#### Aim of the exercise
From the records below, work out how many lines contain "features". Reply with that number alone.

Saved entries
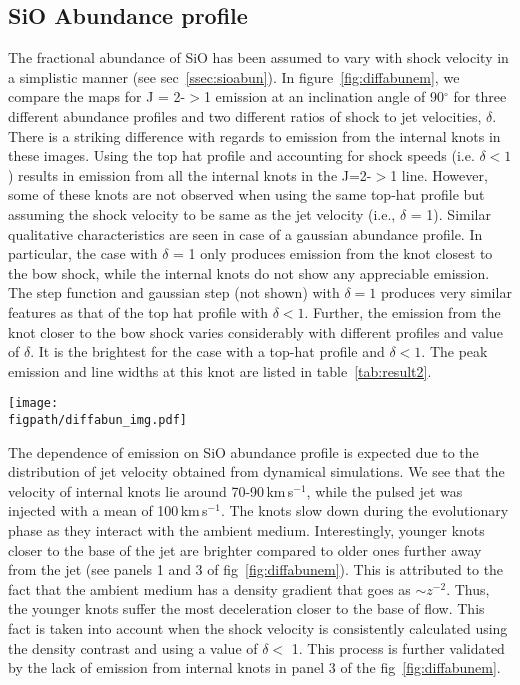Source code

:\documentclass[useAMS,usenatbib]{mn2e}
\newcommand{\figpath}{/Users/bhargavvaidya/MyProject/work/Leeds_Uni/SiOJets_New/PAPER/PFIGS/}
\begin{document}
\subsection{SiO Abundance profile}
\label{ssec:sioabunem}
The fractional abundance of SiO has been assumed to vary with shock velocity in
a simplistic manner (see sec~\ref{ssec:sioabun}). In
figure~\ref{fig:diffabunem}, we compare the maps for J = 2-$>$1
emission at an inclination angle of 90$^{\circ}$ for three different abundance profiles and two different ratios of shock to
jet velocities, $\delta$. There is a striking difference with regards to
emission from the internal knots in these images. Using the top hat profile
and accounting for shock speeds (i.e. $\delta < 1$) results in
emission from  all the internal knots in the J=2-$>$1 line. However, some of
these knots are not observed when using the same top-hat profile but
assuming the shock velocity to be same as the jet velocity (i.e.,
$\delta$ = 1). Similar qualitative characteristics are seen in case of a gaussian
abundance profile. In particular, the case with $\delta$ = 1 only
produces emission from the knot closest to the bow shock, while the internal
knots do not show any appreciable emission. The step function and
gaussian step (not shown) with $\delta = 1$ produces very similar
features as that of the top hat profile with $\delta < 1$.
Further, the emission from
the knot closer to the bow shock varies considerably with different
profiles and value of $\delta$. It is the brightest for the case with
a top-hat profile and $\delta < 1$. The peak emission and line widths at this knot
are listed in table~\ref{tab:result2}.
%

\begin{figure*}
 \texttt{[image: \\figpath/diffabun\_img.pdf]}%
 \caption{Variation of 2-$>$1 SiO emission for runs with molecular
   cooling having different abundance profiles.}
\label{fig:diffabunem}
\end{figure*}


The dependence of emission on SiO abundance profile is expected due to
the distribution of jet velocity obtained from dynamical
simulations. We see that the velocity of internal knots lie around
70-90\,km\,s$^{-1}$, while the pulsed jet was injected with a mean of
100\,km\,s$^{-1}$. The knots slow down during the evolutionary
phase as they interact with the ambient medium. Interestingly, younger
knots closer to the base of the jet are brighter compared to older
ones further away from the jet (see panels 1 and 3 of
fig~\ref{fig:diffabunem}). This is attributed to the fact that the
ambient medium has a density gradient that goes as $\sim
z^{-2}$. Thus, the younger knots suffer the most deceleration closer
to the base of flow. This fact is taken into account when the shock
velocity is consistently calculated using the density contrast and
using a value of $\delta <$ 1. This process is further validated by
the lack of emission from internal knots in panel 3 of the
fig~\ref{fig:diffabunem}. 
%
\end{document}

* * *

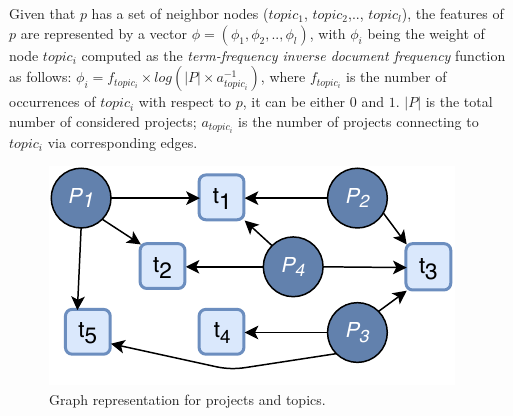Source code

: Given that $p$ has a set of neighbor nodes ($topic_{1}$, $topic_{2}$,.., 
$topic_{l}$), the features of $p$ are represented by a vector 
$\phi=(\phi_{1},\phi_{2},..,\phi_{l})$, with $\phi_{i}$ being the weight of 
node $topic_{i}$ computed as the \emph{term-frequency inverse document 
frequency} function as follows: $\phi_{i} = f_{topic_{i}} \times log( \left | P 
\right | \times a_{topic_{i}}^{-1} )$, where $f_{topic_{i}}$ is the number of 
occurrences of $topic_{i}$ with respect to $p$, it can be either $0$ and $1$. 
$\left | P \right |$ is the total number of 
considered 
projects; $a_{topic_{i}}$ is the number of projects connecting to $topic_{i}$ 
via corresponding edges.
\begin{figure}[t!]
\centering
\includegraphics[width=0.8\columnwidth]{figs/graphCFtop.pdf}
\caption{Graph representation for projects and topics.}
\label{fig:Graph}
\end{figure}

#### Your solution
2